Source data
□ □ □
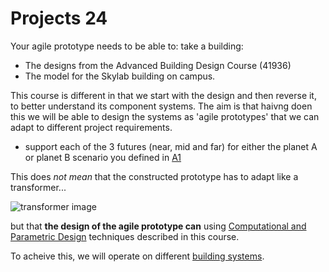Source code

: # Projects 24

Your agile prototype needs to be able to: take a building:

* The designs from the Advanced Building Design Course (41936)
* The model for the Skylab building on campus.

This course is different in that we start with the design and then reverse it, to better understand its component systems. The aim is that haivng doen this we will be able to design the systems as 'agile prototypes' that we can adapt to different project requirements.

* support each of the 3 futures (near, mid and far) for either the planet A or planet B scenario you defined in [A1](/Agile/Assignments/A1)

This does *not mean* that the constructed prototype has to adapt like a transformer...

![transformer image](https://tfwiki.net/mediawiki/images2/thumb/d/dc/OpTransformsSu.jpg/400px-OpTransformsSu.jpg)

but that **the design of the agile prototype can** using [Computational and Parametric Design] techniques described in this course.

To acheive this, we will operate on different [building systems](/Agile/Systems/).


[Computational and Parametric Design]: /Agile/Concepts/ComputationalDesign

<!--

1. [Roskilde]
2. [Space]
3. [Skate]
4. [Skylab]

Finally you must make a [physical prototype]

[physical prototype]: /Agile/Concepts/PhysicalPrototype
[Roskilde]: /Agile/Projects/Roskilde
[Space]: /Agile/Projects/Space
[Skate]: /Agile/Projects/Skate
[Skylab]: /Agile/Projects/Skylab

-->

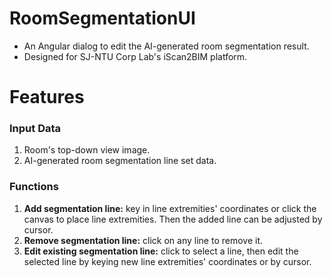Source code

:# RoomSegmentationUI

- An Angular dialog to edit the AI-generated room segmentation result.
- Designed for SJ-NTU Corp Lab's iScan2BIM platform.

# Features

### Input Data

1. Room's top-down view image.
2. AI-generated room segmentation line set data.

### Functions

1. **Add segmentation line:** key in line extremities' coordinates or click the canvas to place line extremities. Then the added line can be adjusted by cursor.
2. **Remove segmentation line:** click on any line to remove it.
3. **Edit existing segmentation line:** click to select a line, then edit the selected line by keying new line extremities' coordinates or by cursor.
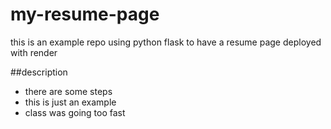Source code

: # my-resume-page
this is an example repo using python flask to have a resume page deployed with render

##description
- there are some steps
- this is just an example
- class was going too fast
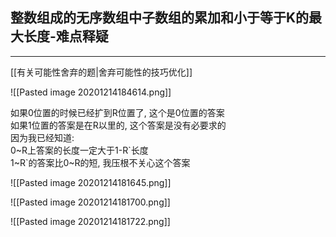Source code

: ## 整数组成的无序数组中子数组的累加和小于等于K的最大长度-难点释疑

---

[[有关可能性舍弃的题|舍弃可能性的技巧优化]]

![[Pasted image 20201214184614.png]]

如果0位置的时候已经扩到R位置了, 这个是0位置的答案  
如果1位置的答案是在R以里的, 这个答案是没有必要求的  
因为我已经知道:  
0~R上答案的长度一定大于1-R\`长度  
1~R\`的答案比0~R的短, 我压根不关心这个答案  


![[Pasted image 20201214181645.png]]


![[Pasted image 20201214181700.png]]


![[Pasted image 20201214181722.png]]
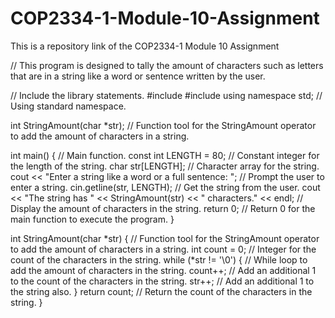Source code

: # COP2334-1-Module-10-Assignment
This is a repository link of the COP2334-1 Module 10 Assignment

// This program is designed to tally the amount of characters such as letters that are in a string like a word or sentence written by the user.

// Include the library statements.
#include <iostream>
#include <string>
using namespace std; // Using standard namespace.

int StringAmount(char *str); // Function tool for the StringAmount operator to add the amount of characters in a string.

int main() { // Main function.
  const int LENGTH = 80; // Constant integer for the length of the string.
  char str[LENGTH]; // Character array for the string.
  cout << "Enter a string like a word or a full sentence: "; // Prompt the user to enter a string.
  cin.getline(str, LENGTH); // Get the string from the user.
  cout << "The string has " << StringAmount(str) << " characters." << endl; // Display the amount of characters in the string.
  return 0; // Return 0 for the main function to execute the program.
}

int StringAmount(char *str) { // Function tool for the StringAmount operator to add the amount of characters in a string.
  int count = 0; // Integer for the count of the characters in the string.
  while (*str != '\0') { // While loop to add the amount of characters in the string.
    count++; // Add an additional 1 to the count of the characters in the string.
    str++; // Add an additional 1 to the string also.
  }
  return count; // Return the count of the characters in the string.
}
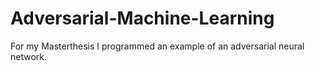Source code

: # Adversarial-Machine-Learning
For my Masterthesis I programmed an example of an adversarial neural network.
□ □ □
**WHAT IS NEEDED:**
Please work out how many lines of the data include the string "characters" and reply with the number alone.

**RESPONSE:**
8